• **INPUT FOR THIS TASK**:
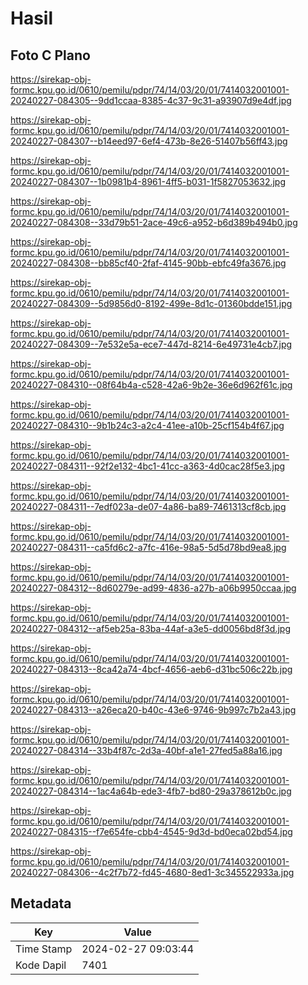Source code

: # Hasil

## Foto C Plano

https://sirekap-obj-formc.kpu.go.id/0610/pemilu/pdpr/74/14/03/20/01/7414032001001-20240227-084305--9dd1ccaa-8385-4c37-9c31-a93907d9e4df.jpg

https://sirekap-obj-formc.kpu.go.id/0610/pemilu/pdpr/74/14/03/20/01/7414032001001-20240227-084307--b14eed97-6ef4-473b-8e26-51407b56ff43.jpg

https://sirekap-obj-formc.kpu.go.id/0610/pemilu/pdpr/74/14/03/20/01/7414032001001-20240227-084307--1b0981b4-8961-4ff5-b031-1f5827053632.jpg

https://sirekap-obj-formc.kpu.go.id/0610/pemilu/pdpr/74/14/03/20/01/7414032001001-20240227-084308--33d79b51-2ace-49c6-a952-b6d389b494b0.jpg

https://sirekap-obj-formc.kpu.go.id/0610/pemilu/pdpr/74/14/03/20/01/7414032001001-20240227-084308--bb85cf40-2faf-4145-90bb-ebfc49fa3676.jpg

https://sirekap-obj-formc.kpu.go.id/0610/pemilu/pdpr/74/14/03/20/01/7414032001001-20240227-084309--5d9856d0-8192-499e-8d1c-01360bdde151.jpg

https://sirekap-obj-formc.kpu.go.id/0610/pemilu/pdpr/74/14/03/20/01/7414032001001-20240227-084309--7e532e5a-ece7-447d-8214-6e49731e4cb7.jpg

https://sirekap-obj-formc.kpu.go.id/0610/pemilu/pdpr/74/14/03/20/01/7414032001001-20240227-084310--08f64b4a-c528-42a6-9b2e-36e6d962f61c.jpg

https://sirekap-obj-formc.kpu.go.id/0610/pemilu/pdpr/74/14/03/20/01/7414032001001-20240227-084310--9b1b24c3-a2c4-41ee-a10b-25cf154b4f67.jpg

https://sirekap-obj-formc.kpu.go.id/0610/pemilu/pdpr/74/14/03/20/01/7414032001001-20240227-084311--92f2e132-4bc1-41cc-a363-4d0cac28f5e3.jpg

https://sirekap-obj-formc.kpu.go.id/0610/pemilu/pdpr/74/14/03/20/01/7414032001001-20240227-084311--7edf023a-de07-4a86-ba89-7461313cf8cb.jpg

https://sirekap-obj-formc.kpu.go.id/0610/pemilu/pdpr/74/14/03/20/01/7414032001001-20240227-084311--ca5fd6c2-a7fc-416e-98a5-5d5d78bd9ea8.jpg

https://sirekap-obj-formc.kpu.go.id/0610/pemilu/pdpr/74/14/03/20/01/7414032001001-20240227-084312--8d60279e-ad99-4836-a27b-a06b9950ccaa.jpg

https://sirekap-obj-formc.kpu.go.id/0610/pemilu/pdpr/74/14/03/20/01/7414032001001-20240227-084312--af5eb25a-83ba-44af-a3e5-dd0056bd8f3d.jpg

https://sirekap-obj-formc.kpu.go.id/0610/pemilu/pdpr/74/14/03/20/01/7414032001001-20240227-084313--8ca42a74-4bcf-4656-aeb6-d31bc506c22b.jpg

https://sirekap-obj-formc.kpu.go.id/0610/pemilu/pdpr/74/14/03/20/01/7414032001001-20240227-084313--a26eca20-b40c-43e6-9746-9b997c7b2a43.jpg

https://sirekap-obj-formc.kpu.go.id/0610/pemilu/pdpr/74/14/03/20/01/7414032001001-20240227-084314--33b4f87c-2d3a-40bf-a1e1-27fed5a88a16.jpg

https://sirekap-obj-formc.kpu.go.id/0610/pemilu/pdpr/74/14/03/20/01/7414032001001-20240227-084314--1ac4a64b-ede3-4fb7-bd80-29a378612b0c.jpg

https://sirekap-obj-formc.kpu.go.id/0610/pemilu/pdpr/74/14/03/20/01/7414032001001-20240227-084315--f7e654fe-cbb4-4545-9d3d-bd0eca02bd54.jpg

https://sirekap-obj-formc.kpu.go.id/0610/pemilu/pdpr/74/14/03/20/01/7414032001001-20240227-084306--4c2f7b72-fd45-4680-8ed1-3c345522933a.jpg


## Metadata

| Key        | Value               |
| ---------- | ------------------- |
| Time Stamp | 2024-02-27 09:03:44 |
| Kode Dapil | 7401                |



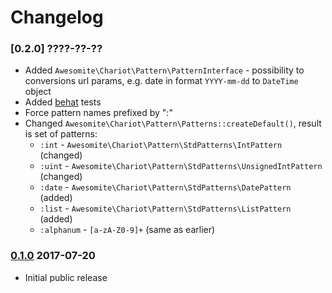# Changelog

### [0.2.0] ????-??-??

* Added `Awesomite\Chariot\Pattern\PatternInterface` - possibility to conversions url params, e.g. date in format `YYYY-mm-dd` to `DateTime` object
* Added [behat] tests
* Force pattern names prefixed by ":"
* Changed `Awesomite\Chariot\Pattern\Patterns::createDefault()`, result is set of patterns:
  * `:int` - `Awesomite\Chariot\Pattern\StdPatterns\IntPattern` (changed)
  * `:uint` - `Awesomite\Chariot\Pattern\StdPatterns\UnsignedIntPattern` (changed)
  * `:date` - `Awesomite\Chariot\Pattern\StdPatterns\DatePattern` (added)
  * `:list` - `Awesomite\Chariot\Pattern\StdPatterns\ListPattern` (added)
  * `:alphanum` - `[a-zA-Z0-9]+` (same as earlier)

### [0.1.0] 2017-07-20
    
* Initial public release

[0.1.0]: https://github.com/awesomite/chariot/tree/v0.1.0
[behat]: http://behat.org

• **TASK DESCRIPTION**: Copy out the line holding "result is set". Then copy every later line of the data, unchanged, through the last one.

• **ANSWER TO THIS PROBLEM**:
* Changed `Awesomite\Chariot\Pattern\Patterns::createDefault()`, result is set of patterns:
  * `:int` - `Awesomite\Chariot\Pattern\StdPatterns\IntPattern` (changed)
  * `:uint` - `Awesomite\Chariot\Pattern\StdPatterns\UnsignedIntPattern` (changed)
  * `:date` - `Awesomite\Chariot\Pattern\StdPatterns\DatePattern` (added)
  * `:list` - `Awesomite\Chariot\Pattern\StdPatterns\ListPattern` (added)
  * `:alphanum` - `[a-zA-Z0-9]+` (same as earlier)

### [0.1.0] 2017-07-20
    
* Initial public release

[0.1.0]: https://github.com/awesomite/chariot/tree/v0.1.0
[behat]: http://behat.org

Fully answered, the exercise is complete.